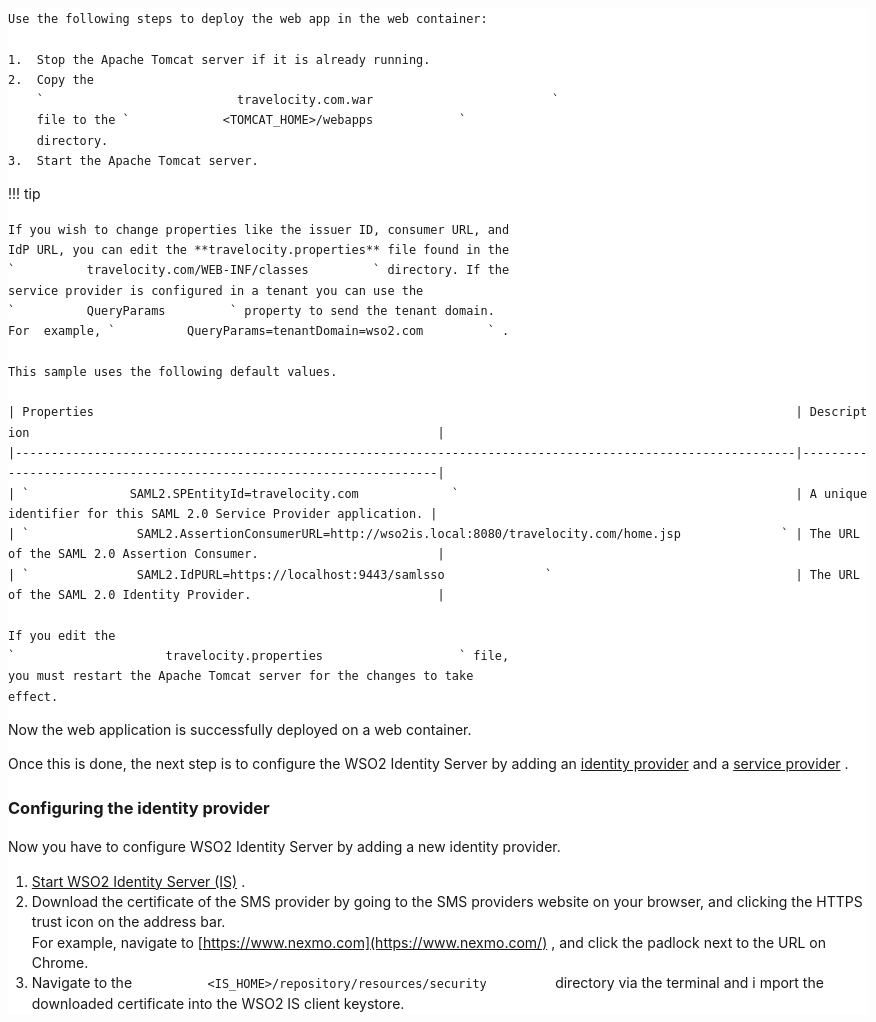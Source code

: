 
    Use the following steps to deploy the web app in the web container:

    1.  Stop the Apache Tomcat server if it is already running.
    2.  Copy the
        `                           travelocity.com.war                         `
        file to the `             <TOMCAT_HOME>/webapps            `
        directory.
    3.  Start the Apache Tomcat server.

!!! tip
    
    If you wish to change properties like the issuer ID, consumer URL, and
    IdP URL, you can edit the **travelocity.properties** file found in the
    `          travelocity.com/WEB-INF/classes         ` directory. If the
    service provider is configured in a tenant you can use the
    `          QueryParams         ` property to send the tenant domain.
    For  example, `          QueryParams=tenantDomain=wso2.com         ` .
    
    This sample uses the following default values.
    
    | Properties                                                                                                  | Description                                                         |
    |-------------------------------------------------------------------------------------------------------------|---------------------------------------------------------------------|
    | `              SAML2.SPEntityId=travelocity.com             `                                               | A unique identifier for this SAML 2.0 Service Provider application. |
    | `               SAML2.AssertionConsumerURL=http://wso2is.local:8080/travelocity.com/home.jsp              ` | The URL of the SAML 2.0 Assertion Consumer.                         |
    | `               SAML2.IdPURL=https://localhost:9443/samlsso              `                                  | The URL of the SAML 2.0 Identity Provider.                          |
    
    If you edit the
    `                     travelocity.properties                   ` file,
    you must restart the Apache Tomcat server for the changes to take
    effect.
    

Now the web application is successfully deployed on a web container.

Once this is done, the next step is to configure the WSO2 Identity
Server by adding an [identity
provider](https://docs.wso2.com/display/IS510/Configuring+an+Identity+Provider)
and a [service provider](https://docs.wso2.com/display/IS510) .

### Configuring the identity provider

Now you have to configure WSO2 Identity Server by adding a new identity
provider.

1.  [Start WSO2 Identity Server
    (IS)](Running-the-Product_103328959.html#RunningtheProduct-Startingtheserver)
    .
2.  Download the certificate of the SMS provider by going to the SMS
    providers website on your browser, and clicking the HTTPS trust icon
    on the address bar.  
    For example, navigate to
    [https://www.nexmo.com](https://www.nexmo.com/) , and click the
    padlock next to the URL on Chrome.
3.  Navigate to the
    `           <IS_HOME>/repository/resources/security          `
    directory via the terminal and i mport the downloaded certificate
    into the WSO2 IS client keystore.
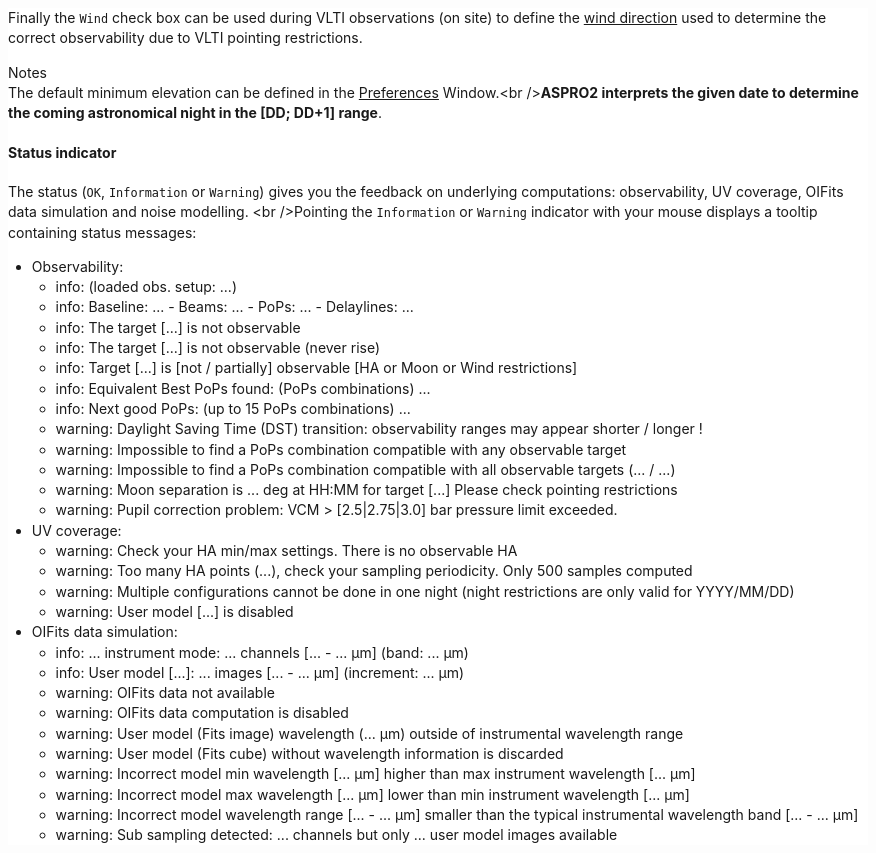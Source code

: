 Finally the `Wind` check box can be used during VLTI observations (on
site) to define the [wind direction](#VLTI_wind_direction) used to
determine the correct observability due to VLTI pointing restrictions.

Notes  
The default minimum elevation can be defined in the
[Preferences](#Preferences) Window.\<br />**ASPRO2 interprets the given
date to determine the coming astronomical night in the \[DD; DD+1\]
range**.

#### Status indicator

The status (`OK`, `Information` or `Warning`) gives you the feedback on
underlying computations: observability, UV coverage, OIFits data
simulation and noise modelling. \<br />Pointing the `Information` or
`Warning` indicator with your mouse displays a tooltip containing status
messages:

-   Observability:
    -   info: (loaded obs. setup: ...)
    -   info: Baseline: ... - Beams: ... - PoPs: ... - Delaylines: ...
    -   info: The target \[...\] is not observable
    -   info: The target \[...\] is not observable (never rise)
    -   info: Target \[...\] is \[not / partially\] observable \[HA or
        Moon or Wind restrictions\]
    -   info: Equivalent Best PoPs found: (PoPs combinations) ...
    -   info: Next good PoPs: (up to 15 PoPs combinations) ...
    -   warning: Daylight Saving Time (DST) transition: observability
        ranges may appear shorter / longer !
    -   warning: Impossible to find a PoPs combination compatible with
        any observable target
    -   warning: Impossible to find a PoPs combination compatible with
        all observable targets (... / ...)
    -   warning: Moon separation is ... deg at HH:MM for target \[...\]
        Please check pointing restrictions
    -   warning: Pupil correction problem: VCM \> \[2.5\|2.75\|3.0\] bar
        pressure limit exceeded.
-   UV coverage:
    -   warning: Check your HA min/max settings. There is no observable
        HA
    -   warning: Too many HA points (...), check your sampling
        periodicity. Only 500 samples computed
    -   warning: Multiple configurations cannot be done in one night
        (night restrictions are only valid for YYYY/MM/DD)
    -   warning: User model \[...\] is disabled
-   OIFits data simulation:
    -   info: ... instrument mode: ... channels \[... - ... µm\] (band:
        ... µm)
    -   info: User model \[...\]: ... images \[... - ... µm\]
        (increment: ... µm)
    -   warning: OIFits data not available
    -   warning: OIFits data computation is disabled
    -   warning: User model (Fits image) wavelength (... µm) outside of
        instrumental wavelength range
    -   warning: User model (Fits cube) without wavelength information
        is discarded
    -   warning: Incorrect model min wavelength \[... µm\] higher than
        max instrument wavelength \[... µm\]
    -   warning: Incorrect model max wavelength \[... µm\] lower than
        min instrument wavelength \[... µm\]
    -   warning: Incorrect model wavelength range \[... - ... µm\]
        smaller than the typical instrumental wavelength band \[... -
        ... µm\]
    -   warning: Sub sampling detected: ... channels but only ... user
        model images available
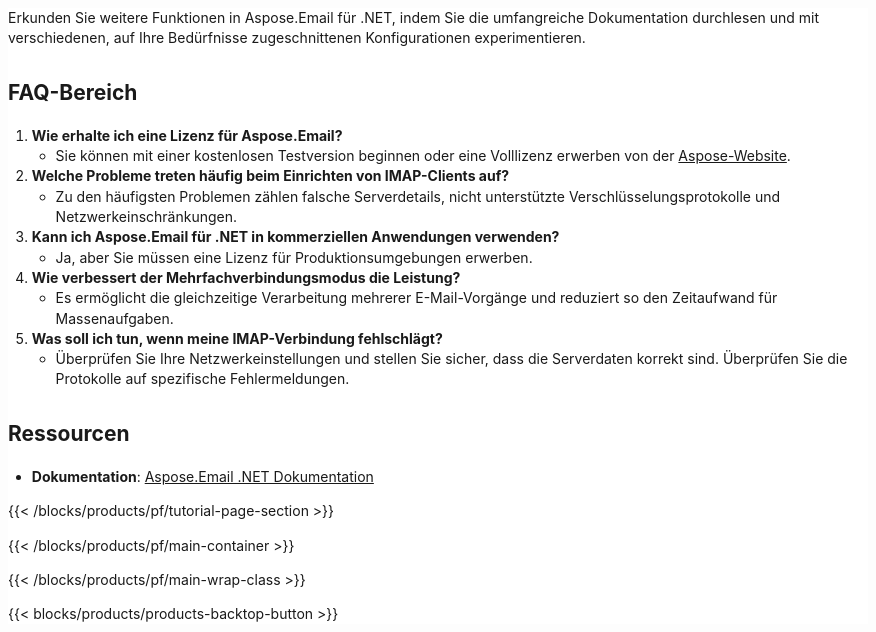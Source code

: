 Erkunden Sie weitere Funktionen in Aspose.Email für .NET, indem Sie die umfangreiche Dokumentation durchlesen und mit verschiedenen, auf Ihre Bedürfnisse zugeschnittenen Konfigurationen experimentieren.
## FAQ-Bereich
1. **Wie erhalte ich eine Lizenz für Aspose.Email?**
   - Sie können mit einer kostenlosen Testversion beginnen oder eine Volllizenz erwerben von der [Aspose-Website](https://purchase.aspose.com/buy).
2. **Welche Probleme treten häufig beim Einrichten von IMAP-Clients auf?**
   - Zu den häufigsten Problemen zählen falsche Serverdetails, nicht unterstützte Verschlüsselungsprotokolle und Netzwerkeinschränkungen.
3. **Kann ich Aspose.Email für .NET in kommerziellen Anwendungen verwenden?**
   - Ja, aber Sie müssen eine Lizenz für Produktionsumgebungen erwerben.
4. **Wie verbessert der Mehrfachverbindungsmodus die Leistung?**
   - Es ermöglicht die gleichzeitige Verarbeitung mehrerer E-Mail-Vorgänge und reduziert so den Zeitaufwand für Massenaufgaben.
5. **Was soll ich tun, wenn meine IMAP-Verbindung fehlschlägt?**
   - Überprüfen Sie Ihre Netzwerkeinstellungen und stellen Sie sicher, dass die Serverdaten korrekt sind. Überprüfen Sie die Protokolle auf spezifische Fehlermeldungen.
## Ressourcen
- **Dokumentation**: [Aspose.Email .NET Dokumentation](https://reference.aspose.com/email/net)

{{< /blocks/products/pf/tutorial-page-section >}}

{{< /blocks/products/pf/main-container >}}

{{< /blocks/products/pf/main-wrap-class >}}

{{< blocks/products/products-backtop-button >}}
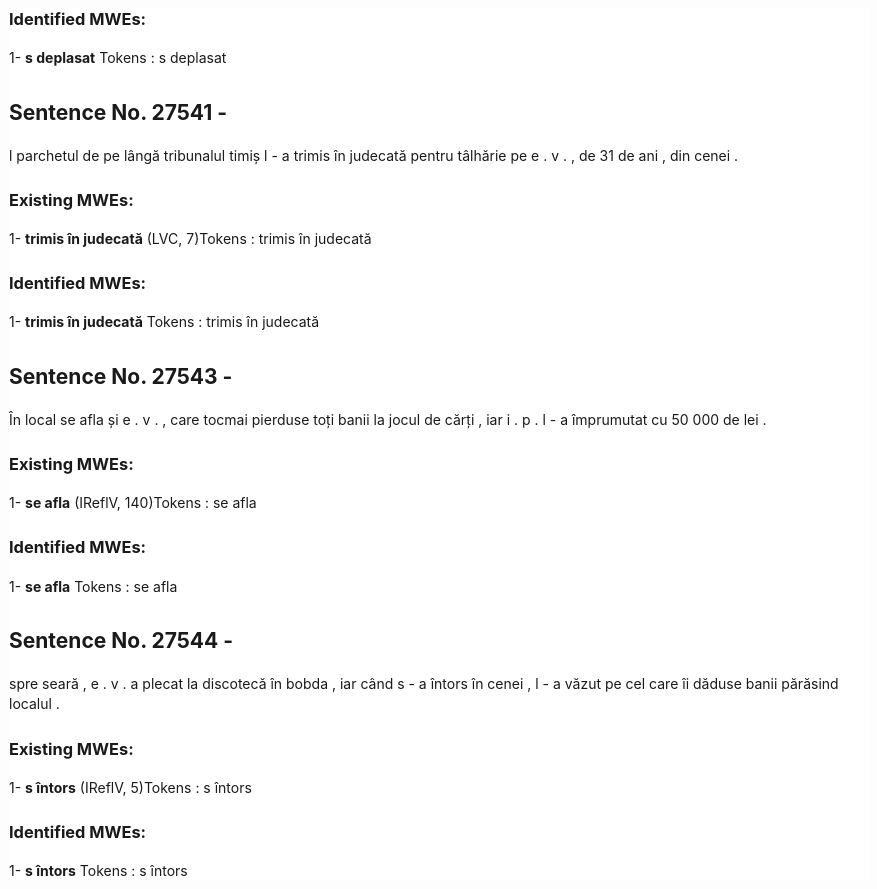 ### Identified MWEs: 
1- **s deplasat** Tokens : 
s
deplasat

## Sentence No. 27541 - 
l parchetul de pe lângă tribunalul timiș l - a trimis în judecată pentru tâlhărie pe e . v . , de 31 de ani , din cenei . 
### Existing MWEs: 
1- **trimis în judecată** (LVC, 7)Tokens : 
trimis
în
judecată

### Identified MWEs: 
1- **trimis în judecată** Tokens : 
trimis
în
judecată

## Sentence No. 27543 - 
În local se afla și e . v . , care tocmai pierduse toți banii la jocul de cărți , iar i . p . l - a împrumutat cu 50 000 de lei . 
### Existing MWEs: 
1- **se afla** (IReflV, 140)Tokens : 
se
afla

### Identified MWEs: 
1- **se afla** Tokens : 
se
afla

## Sentence No. 27544 - 
spre seară , e . v . a plecat la discotecă în bobda , iar când s - a întors în cenei , l - a văzut pe cel care îi dăduse banii părăsind localul . 
### Existing MWEs: 
1- **s întors** (IReflV, 5)Tokens : 
s
întors

### Identified MWEs: 
1- **s întors** Tokens : 
s
întors
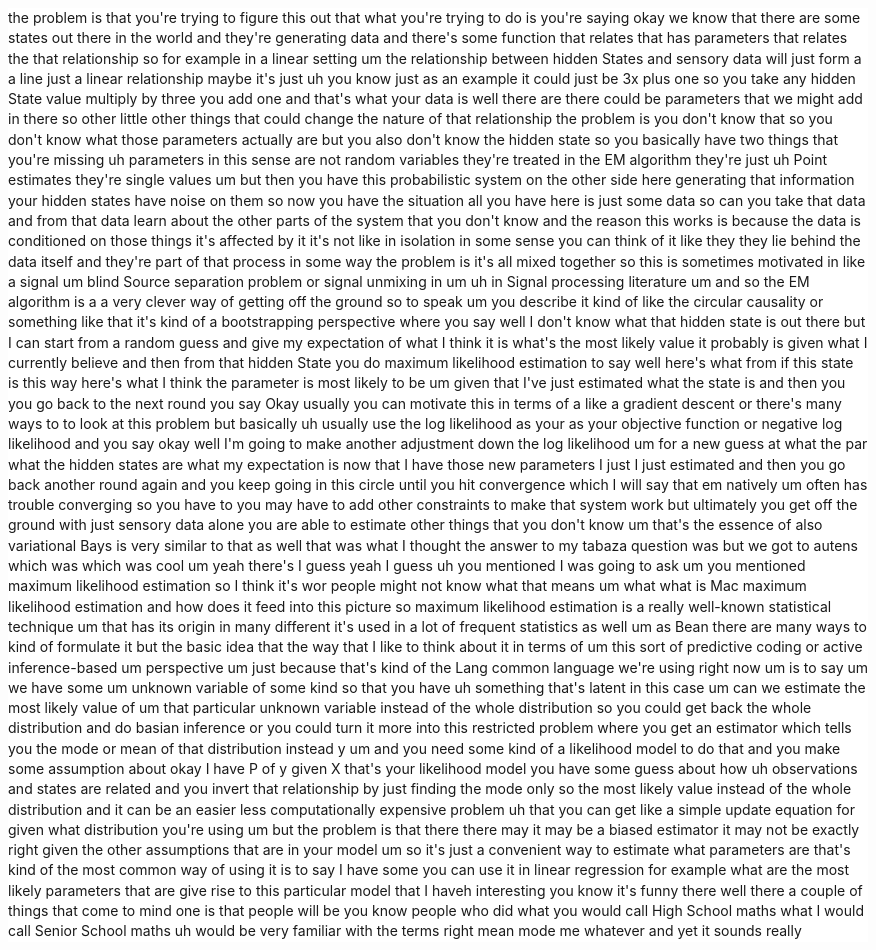 the problem is that you're trying to figure this out that what you're trying to do is you're saying okay we know that there are some states out there in the world and they're generating data and there's some function that relates that has parameters that relates the that relationship so for example in a linear setting um the relationship between hidden States and sensory data will just form a a line just a linear relationship maybe it's just uh you know just as an example it could just be 3x plus one so you take any hidden State value multiply by three you add one and that's what your data is well there are there could be parameters that we might add in there so other little other things that could change the nature of that relationship the problem is you don't know that so you don't know what those parameters actually are but you also don't know the hidden state so you basically have two things that you're missing uh parameters in this sense are not random variables they're treated in the EM algorithm they're just uh Point estimates they're single values um but then you have this probabilistic system on the other side here generating that information your hidden states have noise on them so now you have the situation all you have here is just some data so can you take that data and from that data learn about the other parts of the system that you don't know and the reason this works is because the data is conditioned on those things it's affected by it it's not like in isolation in some sense you can think of it like they they lie behind the data itself and they're part of that process in some way the problem is it's all mixed together so this is sometimes motivated in like a signal um blind Source separation problem or signal unmixing in um uh in Signal processing literature um and so the EM algorithm is a a very clever way of getting off the ground so to speak um you describe it kind of like the circular causality or something like that it's kind of a bootstrapping perspective where you say well I don't know what that hidden state is out there but I can start from a random guess and give my expectation of what I think it is what's the most likely value it probably is given what I currently believe and then from that hidden State you do maximum likelihood estimation to say well here's what from if this state is this way here's what I think the parameter is most likely to be um given that I've just estimated what the state is and then you you go back to the next round you say Okay usually you can motivate this in terms of a like a gradient descent or there's many ways to to look at this problem but basically uh usually use the log likelihood as your as your objective function or negative log likelihood and you say okay well I'm going to make another adjustment down the log likelihood um for a new guess at what the par what the hidden states are what my expectation is now that I have those new parameters I just I just estimated and then you go back another round again and you keep going in this circle until you hit convergence which I will say that em natively um often has trouble converging so you have to you may have to add other constraints to make that system work but ultimately you get off the ground with just sensory data alone you are able to estimate other things that you don't know um that's the essence of also variational Bays is very similar to that as well that was what I thought the answer to my tabaza question was but we got to autens which was which was cool um yeah there's I guess yeah I guess uh you mentioned I was going to ask um you mentioned maximum likelihood estimation so I think it's wor people might not know what that means um what what is Mac maximum likelihood estimation and how does it feed into this picture so maximum likelihood estimation is a really well-known statistical technique um that has its origin in many different it's used in a lot of frequent statistics as well um as Bean there are many ways to kind of formulate it but the basic idea that the way that I like to think about it in terms of um this sort of predictive coding or active inference-based um perspective um just because that's kind of the Lang common language we're using right now um is to say um we have some um unknown variable of some kind so that you have uh something that's latent in this case um can we estimate the most likely value of um that particular unknown variable instead of the whole distribution so you could get back the whole distribution and do basian inference or you could turn it more into this restricted problem where you get an estimator which tells you the mode or mean of that distribution instead y um and you need some kind of a likelihood model to do that and you make some assumption about okay I have P of y given X that's your likelihood model you have some guess about how uh observations and states are related and you invert that relationship by just finding the mode only so the most likely value instead of the whole distribution and it can be an easier less computationally expensive problem uh that you can get like a simple update equation for given what distribution you're using um but the problem is that there there may it may be a biased estimator it may not be exactly right given the other assumptions that are in your model um so it's just a convenient way to estimate what parameters are that's kind of the most common way of using it is to say I have some you can use it in linear regression for example what are the most likely parameters that are give rise to this particular model that I haveh interesting you know it's funny there well there a couple of things that come to mind one is that people will be you know people who did what you would call High School maths what I would call Senior School maths uh would be very familiar with the terms right mean mode me whatever and yet it sounds really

**What this task involves:** Extract every line above containing the word "Email".

**Solution:**
: Erkunden Sie weitere Funktionen in Aspose.Email für .NET, indem Sie die umfangreiche Dokumentation durchlesen und mit verschiedenen, auf Ihre Bedürfnisse zugeschnittenen Konfigurationen experimentieren.
1. **Wie erhalte ich eine Lizenz für Aspose.Email?**
3. **Kann ich Aspose.Email für .NET in kommerziellen Anwendungen verwenden?**
- **Dokumentation**: [Aspose.Email .NET Dokumentation](https://reference.aspose.com/email/net)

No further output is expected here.